● **Task material**:

=== Section Start ===

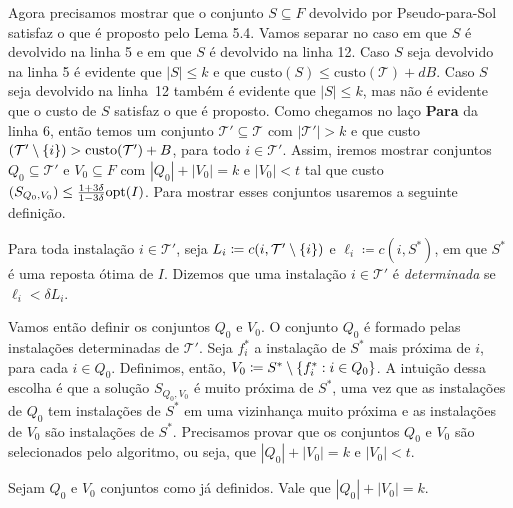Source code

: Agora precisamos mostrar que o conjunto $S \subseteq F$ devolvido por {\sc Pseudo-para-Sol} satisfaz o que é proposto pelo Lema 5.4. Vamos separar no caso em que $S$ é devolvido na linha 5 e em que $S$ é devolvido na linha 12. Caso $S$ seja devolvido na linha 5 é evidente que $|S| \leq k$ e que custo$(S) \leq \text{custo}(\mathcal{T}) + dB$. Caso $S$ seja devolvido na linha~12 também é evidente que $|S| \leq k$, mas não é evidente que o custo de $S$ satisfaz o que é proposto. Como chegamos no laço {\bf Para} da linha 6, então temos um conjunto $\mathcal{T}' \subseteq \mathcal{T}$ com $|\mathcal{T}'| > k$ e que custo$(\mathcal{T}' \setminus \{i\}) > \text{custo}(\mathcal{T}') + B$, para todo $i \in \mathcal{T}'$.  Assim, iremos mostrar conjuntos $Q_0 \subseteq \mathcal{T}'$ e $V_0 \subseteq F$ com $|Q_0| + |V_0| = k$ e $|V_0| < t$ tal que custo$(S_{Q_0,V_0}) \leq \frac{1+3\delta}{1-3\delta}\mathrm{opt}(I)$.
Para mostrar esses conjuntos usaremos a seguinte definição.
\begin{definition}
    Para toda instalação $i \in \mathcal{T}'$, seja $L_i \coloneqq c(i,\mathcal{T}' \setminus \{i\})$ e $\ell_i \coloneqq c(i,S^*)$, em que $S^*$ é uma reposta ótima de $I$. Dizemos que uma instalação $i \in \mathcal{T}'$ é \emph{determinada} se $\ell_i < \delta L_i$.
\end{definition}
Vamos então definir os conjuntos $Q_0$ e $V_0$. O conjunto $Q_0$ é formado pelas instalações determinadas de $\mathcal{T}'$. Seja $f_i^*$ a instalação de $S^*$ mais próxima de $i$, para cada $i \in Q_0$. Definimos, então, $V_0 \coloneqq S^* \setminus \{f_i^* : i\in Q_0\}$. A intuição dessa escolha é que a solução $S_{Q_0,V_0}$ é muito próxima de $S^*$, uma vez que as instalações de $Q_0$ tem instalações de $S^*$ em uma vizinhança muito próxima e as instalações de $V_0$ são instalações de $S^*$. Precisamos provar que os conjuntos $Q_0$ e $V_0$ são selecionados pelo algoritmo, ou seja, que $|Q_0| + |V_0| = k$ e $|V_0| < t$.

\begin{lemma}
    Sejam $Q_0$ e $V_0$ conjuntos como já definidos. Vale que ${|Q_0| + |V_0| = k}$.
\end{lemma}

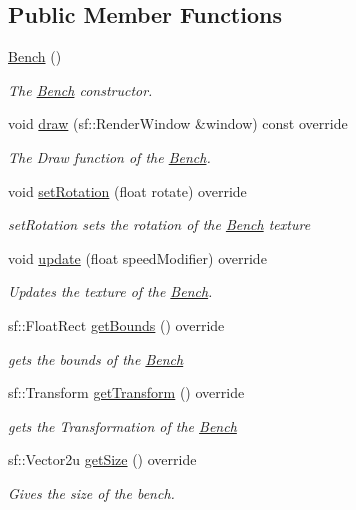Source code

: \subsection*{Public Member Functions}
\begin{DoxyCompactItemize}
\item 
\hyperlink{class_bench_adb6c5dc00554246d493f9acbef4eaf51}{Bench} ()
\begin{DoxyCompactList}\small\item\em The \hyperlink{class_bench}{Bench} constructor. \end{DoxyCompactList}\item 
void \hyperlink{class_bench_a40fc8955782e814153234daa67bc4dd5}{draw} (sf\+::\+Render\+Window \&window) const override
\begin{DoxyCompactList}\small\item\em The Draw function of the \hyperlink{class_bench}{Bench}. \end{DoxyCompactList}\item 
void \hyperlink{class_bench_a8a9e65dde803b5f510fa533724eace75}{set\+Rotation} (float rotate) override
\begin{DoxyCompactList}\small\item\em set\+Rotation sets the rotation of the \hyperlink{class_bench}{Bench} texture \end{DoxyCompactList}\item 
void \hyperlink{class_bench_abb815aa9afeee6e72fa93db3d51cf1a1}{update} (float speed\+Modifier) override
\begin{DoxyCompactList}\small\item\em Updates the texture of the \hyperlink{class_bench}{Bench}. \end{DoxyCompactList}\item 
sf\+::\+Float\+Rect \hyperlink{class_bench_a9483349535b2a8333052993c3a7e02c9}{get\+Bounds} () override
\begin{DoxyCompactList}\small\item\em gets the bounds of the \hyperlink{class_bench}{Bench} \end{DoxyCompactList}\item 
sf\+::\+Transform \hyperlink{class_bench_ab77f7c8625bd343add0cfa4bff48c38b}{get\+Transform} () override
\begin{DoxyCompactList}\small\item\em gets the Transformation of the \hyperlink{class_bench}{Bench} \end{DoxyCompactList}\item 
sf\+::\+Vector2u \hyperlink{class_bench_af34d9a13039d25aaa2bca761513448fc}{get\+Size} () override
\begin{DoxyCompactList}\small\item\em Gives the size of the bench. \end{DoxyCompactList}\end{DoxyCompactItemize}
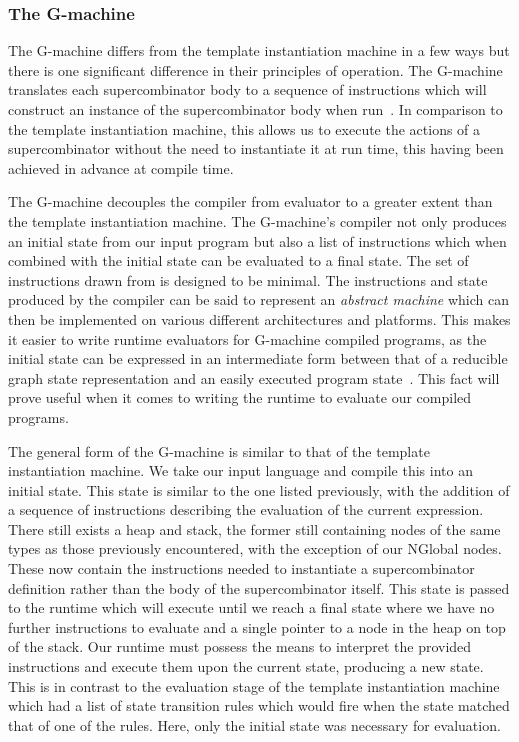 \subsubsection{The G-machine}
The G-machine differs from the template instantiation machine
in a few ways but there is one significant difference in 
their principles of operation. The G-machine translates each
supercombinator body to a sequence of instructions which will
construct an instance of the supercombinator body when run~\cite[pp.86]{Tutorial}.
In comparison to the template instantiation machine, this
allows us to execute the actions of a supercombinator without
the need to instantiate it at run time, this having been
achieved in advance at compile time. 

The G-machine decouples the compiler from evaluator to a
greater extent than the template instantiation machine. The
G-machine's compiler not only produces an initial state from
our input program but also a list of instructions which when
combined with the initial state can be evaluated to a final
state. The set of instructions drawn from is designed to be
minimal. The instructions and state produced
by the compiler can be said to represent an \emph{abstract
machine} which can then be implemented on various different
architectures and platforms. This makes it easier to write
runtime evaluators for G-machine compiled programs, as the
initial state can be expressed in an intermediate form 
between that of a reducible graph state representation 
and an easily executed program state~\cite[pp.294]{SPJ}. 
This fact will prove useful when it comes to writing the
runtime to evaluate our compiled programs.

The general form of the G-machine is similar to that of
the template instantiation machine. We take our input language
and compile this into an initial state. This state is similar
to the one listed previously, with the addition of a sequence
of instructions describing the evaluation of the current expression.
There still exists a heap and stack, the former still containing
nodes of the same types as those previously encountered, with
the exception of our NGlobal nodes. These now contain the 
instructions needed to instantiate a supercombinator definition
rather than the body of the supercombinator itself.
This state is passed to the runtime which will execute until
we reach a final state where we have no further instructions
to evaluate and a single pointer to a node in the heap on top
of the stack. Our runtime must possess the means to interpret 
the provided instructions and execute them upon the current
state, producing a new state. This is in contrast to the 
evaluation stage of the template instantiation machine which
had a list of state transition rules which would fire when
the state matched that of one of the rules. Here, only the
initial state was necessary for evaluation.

=== Section End ===

● **About this exercise**: All entries should be restated word for word; no images belong in the copy.

● **Expected output**:
Source code

: Agora precisamos mostrar que o conjunto $S \subseteq F$ devolvido por {\sc Pseudo-para-Sol} satisfaz o que é proposto pelo Lema 5.4. Vamos separar no caso em que $S$ é devolvido na linha 5 e em que $S$ é devolvido na linha 12. Caso $S$ seja devolvido na linha 5 é evidente que $|S| \leq k$ e que custo$(S) \leq \text{custo}(\mathcal{T}) + dB$. Caso $S$ seja devolvido na linha~12 também é evidente que $|S| \leq k$, mas não é evidente que o custo de $S$ satisfaz o que é proposto. Como chegamos no laço {\bf Para} da linha 6, então temos um conjunto $\mathcal{T}' \subseteq \mathcal{T}$ com $|\mathcal{T}'| > k$ e que custo$(\mathcal{T}' \setminus \{i\}) > \text{custo}(\mathcal{T}') + B$, para todo $i \in \mathcal{T}'$.  Assim, iremos mostrar conjuntos $Q_0 \subseteq \mathcal{T}'$ e $V_0 \subseteq F$ com $|Q_0| + |V_0| = k$ e $|V_0| < t$ tal que custo$(S_{Q_0,V_0}) \leq \frac{1+3\delta}{1-3\delta}\mathrm{opt}(I)$.
Para mostrar esses conjuntos usaremos a seguinte definição.
\begin{definition}
    Para toda instalação $i \in \mathcal{T}'$, seja $L_i \coloneqq c(i,\mathcal{T}' \setminus \{i\})$ e $\ell_i \coloneqq c(i,S^*)$, em que $S^*$ é uma reposta ótima de $I$. Dizemos que uma instalação $i \in \mathcal{T}'$ é \emph{determinada} se $\ell_i < \delta L_i$.
\end{definition}
Vamos então definir os conjuntos $Q_0$ e $V_0$. O conjunto $Q_0$ é formado pelas instalações determinadas de $\mathcal{T}'$. Seja $f_i^*$ a instalação de $S^*$ mais próxima de $i$, para cada $i \in Q_0$. Definimos, então, $V_0 \coloneqq S^* \setminus \{f_i^* : i\in Q_0\}$. A intuição dessa escolha é que a solução $S_{Q_0,V_0}$ é muito próxima de $S^*$, uma vez que as instalações de $Q_0$ tem instalações de $S^*$ em uma vizinhança muito próxima e as instalações de $V_0$ são instalações de $S^*$. Precisamos provar que os conjuntos $Q_0$ e $V_0$ são selecionados pelo algoritmo, ou seja, que $|Q_0| + |V_0| = k$ e $|V_0| < t$.

\begin{lemma}
    Sejam $Q_0$ e $V_0$ conjuntos como já definidos. Vale que ${|Q_0| + |V_0| = k}$.
\end{lemma}

Source code

: \subsection*{Public Member Functions}
\begin{DoxyCompactItemize}
\item 
\hyperlink{class_bench_adb6c5dc00554246d493f9acbef4eaf51}{Bench} ()
\begin{DoxyCompactList}\small\item\em The \hyperlink{class_bench}{Bench} constructor. \end{DoxyCompactList}\item 
void \hyperlink{class_bench_a40fc8955782e814153234daa67bc4dd5}{draw} (sf\+::\+Render\+Window \&window) const override
\begin{DoxyCompactList}\small\item\em The Draw function of the \hyperlink{class_bench}{Bench}. \end{DoxyCompactList}\item 
void \hyperlink{class_bench_a8a9e65dde803b5f510fa533724eace75}{set\+Rotation} (float rotate) override
\begin{DoxyCompactList}\small\item\em set\+Rotation sets the rotation of the \hyperlink{class_bench}{Bench} texture \end{DoxyCompactList}\item 
void \hyperlink{class_bench_abb815aa9afeee6e72fa93db3d51cf1a1}{update} (float speed\+Modifier) override
\begin{DoxyCompactList}\small\item\em Updates the texture of the \hyperlink{class_bench}{Bench}. \end{DoxyCompactList}\item 
sf\+::\+Float\+Rect \hyperlink{class_bench_a9483349535b2a8333052993c3a7e02c9}{get\+Bounds} () override
\begin{DoxyCompactList}\small\item\em gets the bounds of the \hyperlink{class_bench}{Bench} \end{DoxyCompactList}\item 
sf\+::\+Transform \hyperlink{class_bench_ab77f7c8625bd343add0cfa4bff48c38b}{get\+Transform} () override
\begin{DoxyCompactList}\small\item\em gets the Transformation of the \hyperlink{class_bench}{Bench} \end{DoxyCompactList}\item 
sf\+::\+Vector2u \hyperlink{class_bench_af34d9a13039d25aaa2bca761513448fc}{get\+Size} () override
\begin{DoxyCompactList}\small\item\em Gives the size of the bench. \end{DoxyCompactList}\end{DoxyCompactItemize}
 \subsubsection{The G-machine}
The G-machine differs from the template instantiation machine
in a few ways but there is one significant difference in 
their principles of operation. The G-machine translates each
supercombinator body to a sequence of instructions which will
construct an instance of the supercombinator body when run~\cite[pp.86]{Tutorial}.
In comparison to the template instantiation machine, this
allows us to execute the actions of a supercombinator without
the need to instantiate it at run time, this having been
achieved in advance at compile time. 

The G-machine decouples the compiler from evaluator to a
greater extent than the template instantiation machine. The
G-machine's compiler not only produces an initial state from
our input program but also a list of instructions which when
combined with the initial state can be evaluated to a final
state. The set of instructions drawn from is designed to be
minimal. The instructions and state produced
by the compiler can be said to represent an \emph{abstract
machine} which can then be implemented on various different
architectures and platforms. This makes it easier to write
runtime evaluators for G-machine compiled programs, as the
initial state can be expressed in an intermediate form 
between that of a reducible graph state representation 
and an easily executed program state~\cite[pp.294]{SPJ}. 
This fact will prove useful when it comes to writing the
runtime to evaluate our compiled programs.

The general form of the G-machine is similar to that of
the template instantiation machine. We take our input language
and compile this into an initial state. This state is similar
to the one listed previously, with the addition of a sequence
of instructions describing the evaluation of the current expression.
There still exists a heap and stack, the former still containing
nodes of the same types as those previously encountered, with
the exception of our NGlobal nodes. These now contain the 
instructions needed to instantiate a supercombinator definition
rather than the body of the supercombinator itself.
This state is passed to the runtime which will execute until
we reach a final state where we have no further instructions
to evaluate and a single pointer to a node in the heap on top
of the stack. Our runtime must possess the means to interpret 
the provided instructions and execute them upon the current
state, producing a new state. This is in contrast to the 
evaluation stage of the template instantiation machine which
had a list of state transition rules which would fire when
the state matched that of one of the rules. Here, only the
initial state was necessary for evaluation.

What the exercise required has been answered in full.